Joburg in fleeting problem

Residents of Johannesburg, already sorely tried by the billing bungling and pothole proliferation, are now faced with closed garden refuse sites, delays in waste collection and rubbish bags piling up on pavements because of a truck shortage.

Pikitup, Johannesburg’s solid waste collection service, is not in a crisis, acting MD Lawrence Boya says. Pikitup is busy with an interim solution and matters should improve from next month.

But Alan Fuchs, the Democratic Alliance’s Johannesburg infrastructure committee spokesman, disagrees. “Refuse collection issues are indications that the whole city is in crisis. They cannot collect the money owed to them. As they try to save money, it affects service delivery.”

Boya says various garden sites are being closed for only a couple of days at a time while backlogs are cleared. Household waste collection is being delayed by a day or two because of “fleet challenges” and rubbish bags are piling up because residents become impatient and start to dump their waste.

The situation follows the city’s decision to terminate at the end of February its contract with FleetAfrica for the supply and maintenance of collection vehicles. It is moving towards a new waste management model, “sorting at source”, which means residents have to split their waste into recyclable streams. This will reduce the volume of waste taken to landfill sites so the city will not need as many, nor the same kind of, vehicles.

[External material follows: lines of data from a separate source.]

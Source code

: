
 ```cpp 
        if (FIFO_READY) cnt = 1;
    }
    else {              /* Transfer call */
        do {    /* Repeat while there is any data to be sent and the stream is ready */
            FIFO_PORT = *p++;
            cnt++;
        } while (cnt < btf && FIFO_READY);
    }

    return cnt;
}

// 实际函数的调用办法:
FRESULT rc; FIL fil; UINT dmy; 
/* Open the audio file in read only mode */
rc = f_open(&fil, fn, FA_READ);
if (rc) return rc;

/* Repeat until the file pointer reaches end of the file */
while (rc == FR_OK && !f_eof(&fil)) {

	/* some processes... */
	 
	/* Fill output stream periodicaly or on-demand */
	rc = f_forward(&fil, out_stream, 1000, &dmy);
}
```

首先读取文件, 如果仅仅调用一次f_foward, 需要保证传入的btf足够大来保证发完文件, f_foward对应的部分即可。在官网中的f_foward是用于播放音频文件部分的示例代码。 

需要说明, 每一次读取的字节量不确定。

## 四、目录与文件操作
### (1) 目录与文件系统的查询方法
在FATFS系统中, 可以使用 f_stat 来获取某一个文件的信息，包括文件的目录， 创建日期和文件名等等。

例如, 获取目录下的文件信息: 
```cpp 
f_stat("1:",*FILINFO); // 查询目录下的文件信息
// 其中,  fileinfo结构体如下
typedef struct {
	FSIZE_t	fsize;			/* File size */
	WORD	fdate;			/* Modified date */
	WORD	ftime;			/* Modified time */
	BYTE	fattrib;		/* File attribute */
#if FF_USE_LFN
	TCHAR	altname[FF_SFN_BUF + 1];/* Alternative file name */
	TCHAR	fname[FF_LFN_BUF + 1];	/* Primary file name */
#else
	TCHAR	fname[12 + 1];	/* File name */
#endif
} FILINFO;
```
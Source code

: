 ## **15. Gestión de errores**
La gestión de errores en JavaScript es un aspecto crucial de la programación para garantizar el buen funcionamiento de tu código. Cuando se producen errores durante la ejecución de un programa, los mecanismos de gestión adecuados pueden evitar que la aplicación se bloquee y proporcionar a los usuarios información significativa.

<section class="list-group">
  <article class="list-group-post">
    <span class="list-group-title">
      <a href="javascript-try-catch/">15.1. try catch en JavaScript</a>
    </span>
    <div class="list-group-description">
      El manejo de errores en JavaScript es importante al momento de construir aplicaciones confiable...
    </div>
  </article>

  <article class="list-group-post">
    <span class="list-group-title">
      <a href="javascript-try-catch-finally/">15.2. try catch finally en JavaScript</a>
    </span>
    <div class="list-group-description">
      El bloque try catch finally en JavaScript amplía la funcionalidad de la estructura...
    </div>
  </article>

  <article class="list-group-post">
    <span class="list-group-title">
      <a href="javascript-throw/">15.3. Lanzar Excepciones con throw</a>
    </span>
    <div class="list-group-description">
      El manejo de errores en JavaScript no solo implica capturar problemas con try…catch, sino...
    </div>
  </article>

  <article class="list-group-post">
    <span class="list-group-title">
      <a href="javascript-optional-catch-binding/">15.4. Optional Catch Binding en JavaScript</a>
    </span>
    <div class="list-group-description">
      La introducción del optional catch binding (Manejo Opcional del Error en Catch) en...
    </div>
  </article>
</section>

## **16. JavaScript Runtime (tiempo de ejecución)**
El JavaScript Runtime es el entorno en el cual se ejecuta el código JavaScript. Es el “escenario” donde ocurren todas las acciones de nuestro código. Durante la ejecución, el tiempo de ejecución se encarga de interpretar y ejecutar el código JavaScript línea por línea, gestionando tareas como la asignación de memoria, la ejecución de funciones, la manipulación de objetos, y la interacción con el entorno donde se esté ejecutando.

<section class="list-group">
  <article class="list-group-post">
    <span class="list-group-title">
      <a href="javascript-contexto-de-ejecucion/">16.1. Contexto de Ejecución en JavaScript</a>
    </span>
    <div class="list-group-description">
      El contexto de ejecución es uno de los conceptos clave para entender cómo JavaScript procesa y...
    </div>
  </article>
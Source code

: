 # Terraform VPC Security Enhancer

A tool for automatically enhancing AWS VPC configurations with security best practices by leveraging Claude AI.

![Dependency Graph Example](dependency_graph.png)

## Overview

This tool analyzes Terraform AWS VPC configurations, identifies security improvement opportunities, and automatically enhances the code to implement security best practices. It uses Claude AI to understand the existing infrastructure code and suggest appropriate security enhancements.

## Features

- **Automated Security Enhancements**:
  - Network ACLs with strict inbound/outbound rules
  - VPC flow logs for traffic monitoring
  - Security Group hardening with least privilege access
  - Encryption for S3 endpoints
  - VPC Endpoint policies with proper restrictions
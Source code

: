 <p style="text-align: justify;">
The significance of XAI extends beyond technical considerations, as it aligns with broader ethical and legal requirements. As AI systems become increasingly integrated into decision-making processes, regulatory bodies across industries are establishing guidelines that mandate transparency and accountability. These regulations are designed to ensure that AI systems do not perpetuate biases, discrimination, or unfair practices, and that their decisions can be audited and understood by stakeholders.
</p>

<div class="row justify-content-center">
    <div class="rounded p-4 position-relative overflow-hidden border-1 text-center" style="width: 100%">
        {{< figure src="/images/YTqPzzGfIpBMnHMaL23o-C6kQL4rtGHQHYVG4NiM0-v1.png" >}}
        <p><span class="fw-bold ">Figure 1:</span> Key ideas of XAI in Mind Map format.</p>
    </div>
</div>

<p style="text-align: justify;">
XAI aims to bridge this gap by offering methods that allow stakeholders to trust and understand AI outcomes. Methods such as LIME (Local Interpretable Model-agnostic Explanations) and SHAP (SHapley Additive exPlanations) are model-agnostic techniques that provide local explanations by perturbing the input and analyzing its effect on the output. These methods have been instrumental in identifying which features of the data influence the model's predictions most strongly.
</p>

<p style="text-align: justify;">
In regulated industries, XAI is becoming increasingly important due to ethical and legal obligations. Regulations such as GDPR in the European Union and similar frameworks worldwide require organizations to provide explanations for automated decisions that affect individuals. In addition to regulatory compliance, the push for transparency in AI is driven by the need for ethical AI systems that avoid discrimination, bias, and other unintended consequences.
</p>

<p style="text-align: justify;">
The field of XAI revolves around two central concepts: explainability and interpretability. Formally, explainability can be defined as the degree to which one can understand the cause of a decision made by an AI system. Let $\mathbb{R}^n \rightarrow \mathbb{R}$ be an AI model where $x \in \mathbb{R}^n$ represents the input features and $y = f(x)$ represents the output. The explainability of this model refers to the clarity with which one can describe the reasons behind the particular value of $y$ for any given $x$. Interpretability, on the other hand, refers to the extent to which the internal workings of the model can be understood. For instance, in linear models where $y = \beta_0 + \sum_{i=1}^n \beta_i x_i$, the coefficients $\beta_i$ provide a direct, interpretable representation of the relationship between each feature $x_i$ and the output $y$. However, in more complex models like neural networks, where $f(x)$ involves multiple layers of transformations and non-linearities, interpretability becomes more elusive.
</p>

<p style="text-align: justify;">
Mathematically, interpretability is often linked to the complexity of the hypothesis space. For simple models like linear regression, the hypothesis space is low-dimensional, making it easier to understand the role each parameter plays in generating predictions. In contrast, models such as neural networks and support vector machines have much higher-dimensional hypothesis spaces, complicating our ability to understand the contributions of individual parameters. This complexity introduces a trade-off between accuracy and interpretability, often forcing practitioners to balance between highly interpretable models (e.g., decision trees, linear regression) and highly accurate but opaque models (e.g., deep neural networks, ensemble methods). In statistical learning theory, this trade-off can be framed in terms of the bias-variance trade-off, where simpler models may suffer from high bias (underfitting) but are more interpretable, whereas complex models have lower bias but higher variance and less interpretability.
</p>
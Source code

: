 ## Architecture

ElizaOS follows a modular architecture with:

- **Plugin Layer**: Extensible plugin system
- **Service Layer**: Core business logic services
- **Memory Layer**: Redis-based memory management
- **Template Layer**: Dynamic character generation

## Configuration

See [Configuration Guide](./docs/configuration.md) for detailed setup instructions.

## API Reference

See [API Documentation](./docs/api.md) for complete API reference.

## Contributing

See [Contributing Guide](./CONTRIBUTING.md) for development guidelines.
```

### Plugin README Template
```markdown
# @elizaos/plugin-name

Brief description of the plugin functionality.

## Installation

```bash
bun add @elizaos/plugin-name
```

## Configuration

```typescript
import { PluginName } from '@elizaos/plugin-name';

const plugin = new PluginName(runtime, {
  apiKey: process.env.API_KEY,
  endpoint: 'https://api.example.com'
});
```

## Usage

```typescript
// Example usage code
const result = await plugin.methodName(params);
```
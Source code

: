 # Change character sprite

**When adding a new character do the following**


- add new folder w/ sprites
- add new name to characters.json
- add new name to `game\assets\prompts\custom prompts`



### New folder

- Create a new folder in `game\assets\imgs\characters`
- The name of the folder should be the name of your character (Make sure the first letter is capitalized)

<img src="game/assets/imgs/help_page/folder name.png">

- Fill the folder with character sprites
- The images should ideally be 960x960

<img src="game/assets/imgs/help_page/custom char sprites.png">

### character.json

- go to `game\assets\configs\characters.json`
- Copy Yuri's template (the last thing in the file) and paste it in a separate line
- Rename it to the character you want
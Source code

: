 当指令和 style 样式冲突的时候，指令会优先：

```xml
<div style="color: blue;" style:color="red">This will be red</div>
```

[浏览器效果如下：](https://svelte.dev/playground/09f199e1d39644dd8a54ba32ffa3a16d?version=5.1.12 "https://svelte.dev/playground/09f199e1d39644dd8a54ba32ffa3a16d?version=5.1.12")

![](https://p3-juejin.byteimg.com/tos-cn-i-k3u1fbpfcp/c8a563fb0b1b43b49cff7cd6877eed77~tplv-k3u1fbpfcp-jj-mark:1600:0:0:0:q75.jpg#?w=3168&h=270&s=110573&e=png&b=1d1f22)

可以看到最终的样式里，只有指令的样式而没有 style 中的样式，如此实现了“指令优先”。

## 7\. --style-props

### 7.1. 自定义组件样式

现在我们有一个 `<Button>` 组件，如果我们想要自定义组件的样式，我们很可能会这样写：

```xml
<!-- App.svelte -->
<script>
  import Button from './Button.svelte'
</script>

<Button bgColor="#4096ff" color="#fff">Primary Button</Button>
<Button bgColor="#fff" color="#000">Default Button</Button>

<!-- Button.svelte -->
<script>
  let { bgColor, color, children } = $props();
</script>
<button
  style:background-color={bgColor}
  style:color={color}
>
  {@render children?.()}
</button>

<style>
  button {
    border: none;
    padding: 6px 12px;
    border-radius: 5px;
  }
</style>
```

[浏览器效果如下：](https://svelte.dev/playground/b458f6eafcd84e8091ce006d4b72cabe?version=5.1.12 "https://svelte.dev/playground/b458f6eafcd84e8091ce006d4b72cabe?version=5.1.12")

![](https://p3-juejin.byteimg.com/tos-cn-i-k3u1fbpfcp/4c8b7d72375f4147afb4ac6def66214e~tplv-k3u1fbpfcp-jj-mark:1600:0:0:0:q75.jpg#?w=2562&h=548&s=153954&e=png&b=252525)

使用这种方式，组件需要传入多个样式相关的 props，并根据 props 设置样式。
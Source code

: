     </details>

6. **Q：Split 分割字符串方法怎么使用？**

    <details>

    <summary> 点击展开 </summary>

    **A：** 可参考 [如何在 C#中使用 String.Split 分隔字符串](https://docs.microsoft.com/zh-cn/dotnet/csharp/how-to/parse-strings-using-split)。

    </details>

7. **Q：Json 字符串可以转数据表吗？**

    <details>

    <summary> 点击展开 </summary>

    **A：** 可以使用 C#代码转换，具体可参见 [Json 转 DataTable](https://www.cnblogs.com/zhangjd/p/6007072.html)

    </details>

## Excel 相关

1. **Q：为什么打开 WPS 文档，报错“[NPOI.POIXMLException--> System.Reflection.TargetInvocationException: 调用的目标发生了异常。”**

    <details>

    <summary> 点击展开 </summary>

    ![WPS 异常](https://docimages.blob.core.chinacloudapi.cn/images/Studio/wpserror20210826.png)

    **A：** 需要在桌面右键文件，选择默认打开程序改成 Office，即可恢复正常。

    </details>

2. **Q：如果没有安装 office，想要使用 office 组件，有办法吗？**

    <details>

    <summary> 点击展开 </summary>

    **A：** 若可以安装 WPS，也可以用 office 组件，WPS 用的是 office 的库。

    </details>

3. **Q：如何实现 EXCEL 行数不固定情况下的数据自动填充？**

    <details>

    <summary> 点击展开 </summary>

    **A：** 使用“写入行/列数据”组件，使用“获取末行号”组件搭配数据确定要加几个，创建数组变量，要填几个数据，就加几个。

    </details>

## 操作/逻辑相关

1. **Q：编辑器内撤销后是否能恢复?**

Pikitup will own its collection fleet in future. It bought 161 vehicles from FleetAfrica, but these are old and many need major maintenance and component replacement, which is under way, Boya says. The full complement of waste collection trucks was 336 vehicles.

Another 10 flatbed trucks, for collecting recyclable waste bags, have been ordered and will be available within six months. The city is also contracting private-sector companies to assist with collection on an ad hoc basis.

The budget for buying more vehicles in 2012/2013 is R284m, the same as in 2011/2012. It was not increased because the number of vehicles needed is expected to decline and because the older trucks will be replaced by smaller, less expensive equipment, Boya says.

While the DA naturally adopts a hard line, it is hard to see how Pikitup is going to get on top of the problem within six months with far fewer vehicles and no increase in its fleet purchasing budget.

But the situation presents a good opportunity for anyone wanting to hire out a waste collection vehicle.